Most of us were enthusiastic about the premise of this paper, but nobody understood it well enough to confidently accept it. Our advice:

(1) Writing. You have a challenging writing problem ahead of you. The writing is good, but the challenge is great.

(2) Evaluation. The exciting claim of this paper is "a generic framework that subsumes diverse specific data processing strategies, while retaining performance in each case." Here's the evaluation that would support that hypothesis really well:

Our system subsumes 3 types of general framework: batch, stream, graph. (Feel free to add some of the specific frameworks too, with some allowance to not be quite so exhaustive in the matrix below.) Here are a few familiar (e.g. cited) workloads typically processed by each framework: {B1, B2, S1, S2, S3, G1, G2}. We run each workload against a state of the art batch system, a state of the art graph system, and a state of the art graph system, and K-Pg.

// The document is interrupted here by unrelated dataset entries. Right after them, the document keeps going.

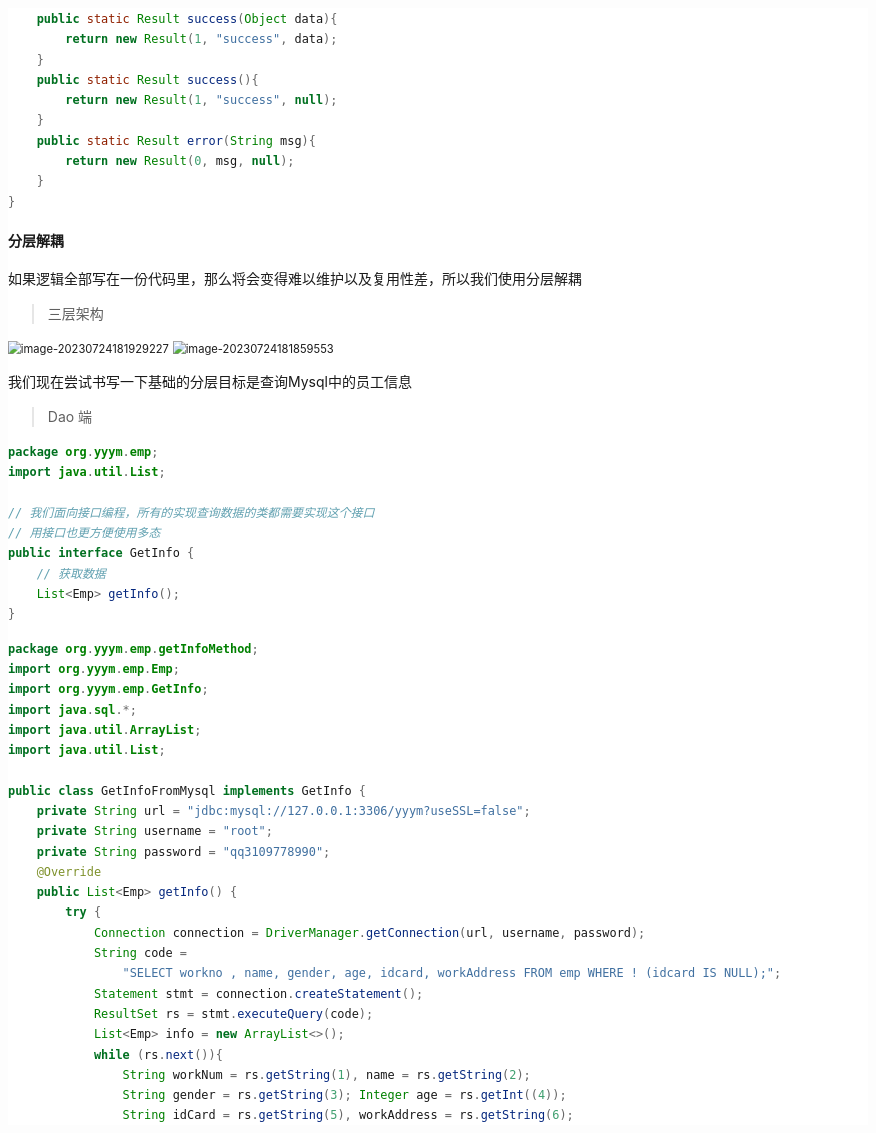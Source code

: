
 ```java
    public static Result success(Object data){
        return new Result(1, "success", data);
    }
    public static Result success(){
        return new Result(1, "success", null);
    }
    public static Result error(String msg){
        return new Result(0, msg, null);
    }
}
```



#### 分层解耦

 如果逻辑全部写在一份代码里，那么将会变得难以维护以及复用性差，所以我们使用分层解耦



> 三层架构

<img src="C:/Users/%E9%98%B4%E9%93%AD%E6%B4%8B/AppData/Roaming/Typora/typora-user-images/image-20230724181929227.png" alt="image-20230724181929227" style="zoom:80%;" />

<img src="C:/Users/%E9%98%B4%E9%93%AD%E6%B4%8B/AppData/Roaming/Typora/typora-user-images/image-20230724181859553.png" alt="image-20230724181859553" style="zoom:80%;" />

我们现在尝试书写一下基础的分层目标是查询Mysql中的员工信息

> Dao 端

```java
package org.yyym.emp;
import java.util.List;

// 我们面向接口编程，所有的实现查询数据的类都需要实现这个接口
// 用接口也更方便使用多态
public interface GetInfo {
    // 获取数据
    List<Emp> getInfo();
}
```

```java
package org.yyym.emp.getInfoMethod;
import org.yyym.emp.Emp;
import org.yyym.emp.GetInfo;
import java.sql.*;
import java.util.ArrayList;
import java.util.List;

public class GetInfoFromMysql implements GetInfo {
    private String url = "jdbc:mysql://127.0.0.1:3306/yyym?useSSL=false";
    private String username = "root";
    private String password = "qq3109778990";
    @Override
    public List<Emp> getInfo() {
        try {
            Connection connection = DriverManager.getConnection(url, username, password);
            String code = 
                "SELECT workno , name, gender, age, idcard, workAddress FROM emp WHERE ! (idcard IS NULL);";
            Statement stmt = connection.createStatement();
            ResultSet rs = stmt.executeQuery(code);
            List<Emp> info = new ArrayList<>();
            while (rs.next()){
                String workNum = rs.getString(1), name = rs.getString(2);
                String gender = rs.getString(3); Integer age = rs.getInt((4));
                String idCard = rs.getString(5), workAddress = rs.getString(6);
```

Notice that every prior system does a terrible job on some workloads, because they're not good fits. (Let's drill down on each of the failures to understand how the existing design fails.) Notice that K-Pg is competitive (and sometimes better) on every workload. (Drill down on some cases to show how K-Pg resolves the failure mode of the existing systems.)

Such an evaluation would support the ambitious thesis. And in producing it, you're likely to discover clearer ways to clarify the explanation in the body of the paper.

The PC is excited about this direction, and we strongly encourage you to push farther on this work.